High Linearity Push-Pull Amplifier-Scaler Current on Bipolar Transistors with the Grounded Load

Dr. Sc. (Eng.), Professor, Dean of the Department of Information Technology and Computer Engineering

Traditionally, the vast majority of electrical amplifying devices are based on voltage or current amplifiers with voltage output. They are used as elements in the ADC and DAC, as well as in information-measuring and recorded systems, signal generators in direct digital synthesis systems. This is due to the well-established theory and practice of designing such amplifiers. At the same time, in some cases it is more expedient to have operational amplifiers with current output, which can work with a grounded load.
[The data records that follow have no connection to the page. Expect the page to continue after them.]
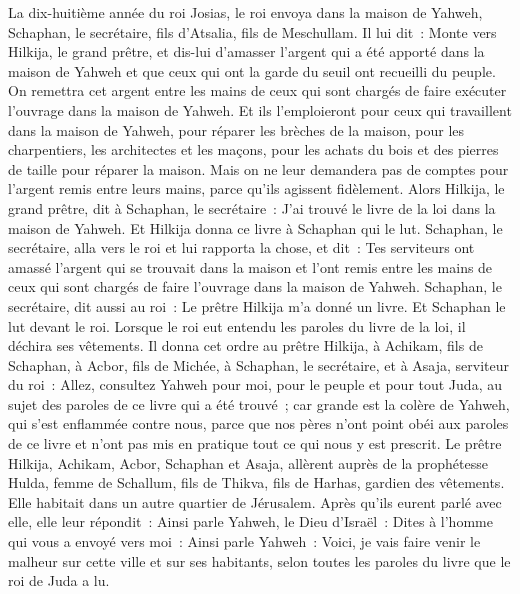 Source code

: \begin{multicols}{2}
La dix-huitième année du roi Josias, le roi envoya dans la maison de Yahweh, Schaphan, le secrétaire, fils d'Atsalia, fils de Meschullam.
Il lui dit~: Monte vers Hilkija, le grand prêtre, et dis-lui d'amasser l'argent qui a été apporté dans la maison de Yahweh et que ceux qui ont la garde du seuil ont recueilli du peuple.
On remettra cet argent entre les mains de ceux qui sont chargés de faire exécuter l'ouvrage dans la maison de Yahweh. Et ils l'emploieront pour ceux qui travaillent dans la maison de Yahweh, pour réparer les brèches de la maison,
pour les charpentiers, les architectes et les maçons, pour les achats du bois et des pierres de taille pour réparer la maison.
Mais on ne leur demandera pas de comptes pour l'argent remis entre leurs mains, parce qu'ils agissent fidèlement.
Alors Hilkija, le grand prêtre, dit à Schaphan, le secrétaire~: J'ai trouvé le livre de la loi dans la maison de Yahweh. Et Hilkija donna ce livre à Schaphan qui le lut.
Schaphan, le secrétaire, alla vers le roi et lui rapporta la chose, et dit~: Tes serviteurs ont amassé l'argent qui se trouvait dans la maison et l'ont remis entre les mains de ceux qui sont chargés de faire l'ouvrage dans la maison de Yahweh.
Schaphan, le secrétaire, dit aussi au roi~: Le prêtre Hilkija m'a donné un livre. Et Schaphan le lut devant le roi.
Lorsque le roi eut entendu les paroles du livre de la loi, il déchira ses vêtements.
Il donna cet ordre au prêtre Hilkija, à Achikam, fils de Schaphan, à Acbor, fils de Michée, à Schaphan, le secrétaire, et à Asaja, serviteur du roi~:
Allez, consultez Yahweh pour moi, pour le peuple et pour tout Juda, au sujet des paroles de ce livre qui a été trouvé~; car grande est la colère de Yahweh, qui s'est enflammée contre nous, parce que nos pères n'ont point obéi aux paroles de ce livre et n'ont pas mis en pratique tout ce qui nous y est prescrit.
Le prêtre Hilkija, Achikam, Acbor, Schaphan et Asaja, allèrent auprès de la prophétesse Hulda, femme de Schallum, fils de Thikva, fils de Harhas, gardien des vêtements. Elle habitait dans un autre quartier de Jérusalem.
Après qu'ils eurent parlé avec elle, elle leur répondit~: Ainsi parle Yahweh, le Dieu d'Israël~: Dites à l'homme qui vous a envoyé vers moi~:
Ainsi parle Yahweh~: Voici, je vais faire venir le malheur sur cette ville et sur ses habitants, selon toutes les paroles du livre que le roi de Juda a lu.

\end{multicols}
Mentioned modern devices and systems are built using integrated circuits. It should be born in mind that most of the parasitic parameters of these circuits are capacitances, and the voltage according to the second switching law cannot jump abruptly on the capacitance, then the speed of the amplifying devices can be greater if all operations on the signals are performed using current amplifiers rather than voltage amplifiers. Therefore, to maximize the use of the frequency properties of bipolar transistors, it should be used as a current amplifier. A controlled current generator can be quite easily obtained on the basis of an operational amplifier by including loads in the feedback circuit, but in this case it cannot be grounded, which narrows its capabilities. It is proposed that controlled current generators with a grounded load are to be constructed on the basis of a push-pull amplifier and current mirrors included in the negative feedback circle on bipolar transistors. However, this approach is new, almost not considered in the scientific and technical literature, therefore the topic of the article devoted to the creation of highly linear push-pull amplifiers — current scalers on bipolar transistors with a grounded load is relevant. A new method for constructing controlled current-to-current generators implemented on bipolar transistors is analyzed, in which negative feedback is based on the removal of current using current mirrors. Mathematical expressions are obtained that make it possible to set the values of current amplification factors and determine the output resistance of a DC amplifier. Computer simulation of the characteristics of a DC amplifier was carried out, the results of which confirm the possibility of their use in high-precision electronic circuits, in particular in multi-bit (n = 16…20) ADCs and DACs.